This April, we reviewed two very different books by best-selling authors . . . with the exact same title. (We know, it's weird.) Perhaps Life After Life was such a perfect title for both stories—for different reasons—that neither publisher was interesting in changing it? Just to make things more confusing, we recommend you pick up both!
In Jill McCorkle's new book, "life after life" refers to the constantly changing group of people that hospice volunteer Joanna cares for at the Pine Haven Retirement Center in Fulton, North Carolina. When the inevitable happens, Joanna records their ends in a journal she keeps close to her. As her story intertwines with that of several residents, McCorkle contemplates the different routes aging might take us. Our reviewer's take: "This is a beautifully written, perceptive and poignant novel that will linger in readers’ minds for a long while."
For Kate Atkinson, the words "life after life" refer more directly to her novel's unusual protagonist, Ursula, who is literally born again—and again—over the course of the novel.
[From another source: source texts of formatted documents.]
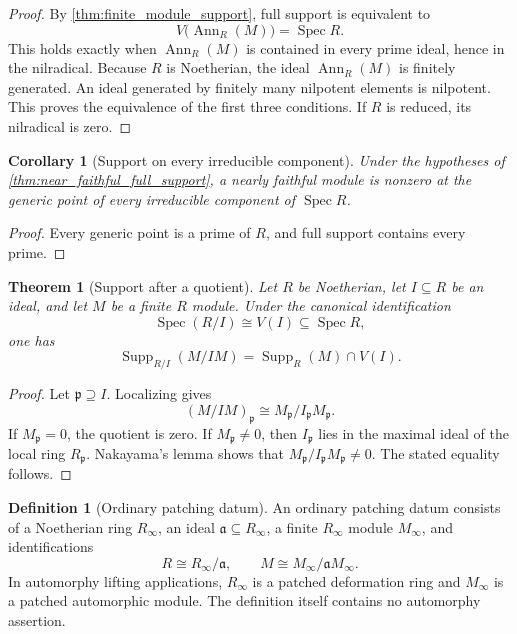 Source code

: \documentclass{aomart}
\newtheorem{theorem}{Theorem}[section]
\newtheorem{corollary}[corollary]{Corollary}
\theoremstyle{definition}
\newtheorem{definition}[definition]{Definition}
\theoremstyle{remark}
\newcommand{\Spec}{\operatorname{Spec}}
\newcommand{\Supp}{\operatorname{Supp}}
\newcommand{\Ann}{\operatorname{Ann}}
\newcommand{\frakp}{\mathfrak p}
\newcommand{\fraka}{\mathfrak a}
\begin{document}
\begin{proof}
By \cref{thm:finite_module_support}, full support is equivalent to
\[
V\bigl(\Ann_R(M)\bigr)=\Spec R.
\]
This holds exactly when \(\Ann_R(M)\) is contained in every prime ideal, hence in the nilradical. Because \(R\) is Noetherian, the ideal \(\Ann_R(M)\) is finitely generated. An ideal generated by finitely many nilpotent elements is nilpotent. This proves the equivalence of the first three conditions. If \(R\) is reduced, its nilradical is zero.
\end{proof}

\begin{corollary}[Support on every irreducible component]\label{cor:every_component_support}
Under the hypotheses of \cref{thm:near_faithful_full_support}, a nearly faithful module is nonzero at the generic point of every irreducible component of \(\Spec R\).
\end{corollary}

\begin{proof}
Every generic point is a prime of \(R\), and full support contains every prime.
\end{proof}

\begin{theorem}[Support after a quotient]\label{thm:quotient_support}
Let \(R\) be Noetherian, let \(I\subseteq R\) be an ideal, and let \(M\) be a finite \(R\) module. Under the canonical identification
\[
\Spec(R/I)\cong V(I)\subseteq\Spec R,
\]
one has
\[
\boxed{
\Supp_{R/I}(M/IM)
=
\Supp_R(M)\cap V(I).
}
\]
\end{theorem}

\begin{proof}
Let \(\frakp\supseteq I\). Localizing gives
\[
(M/IM)_{\frakp}
\cong
M_{\frakp}/I_{\frakp}M_{\frakp}.
\]
If \(M_{\frakp}=0\), the quotient is zero. If \(M_{\frakp}\neq0\), then
\(I_{\frakp}\) lies in the maximal ideal of the local ring \(R_{\frakp}\). Nakayama's lemma shows that
\(M_{\frakp}/I_{\frakp}M_{\frakp}\neq0\). The stated equality follows.
\end{proof}

\begin{definition}[Ordinary patching datum]\label{def:ordinary_patching_datum}
An ordinary patching datum consists of a Noetherian ring \(R_\infty\), an ideal
\(\fraka\subseteq R_\infty\), a finite \(R_\infty\) module \(M_\infty\), and identifications
\[
R\cong R_\infty/\fraka,
\qquad
M\cong M_\infty/\fraka M_\infty.
\]
In automorphy lifting applications, \(R_\infty\) is a patched deformation ring and \(M_\infty\) is a patched automorphic module. The definition itself contains no automorphy assertion.
\end{definition}
\end{document}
Each time she is born, Ursula's life varies in small but important ways, allowing Atkinson to explore the vagaries of chance and the tiny variations that can change the direction of a life. This unusual and imaginative tale is our fiction top pick for April. Our reviewer's take: "One might think that Atkinson’s technique of ending Ursula’s story and then starting it over would be too confusing or tedious to stay with very long, but no such thing happens. The cast of characters varies slightly from existence to existence, and the alternate histories with a multitude of endings cast their own spell."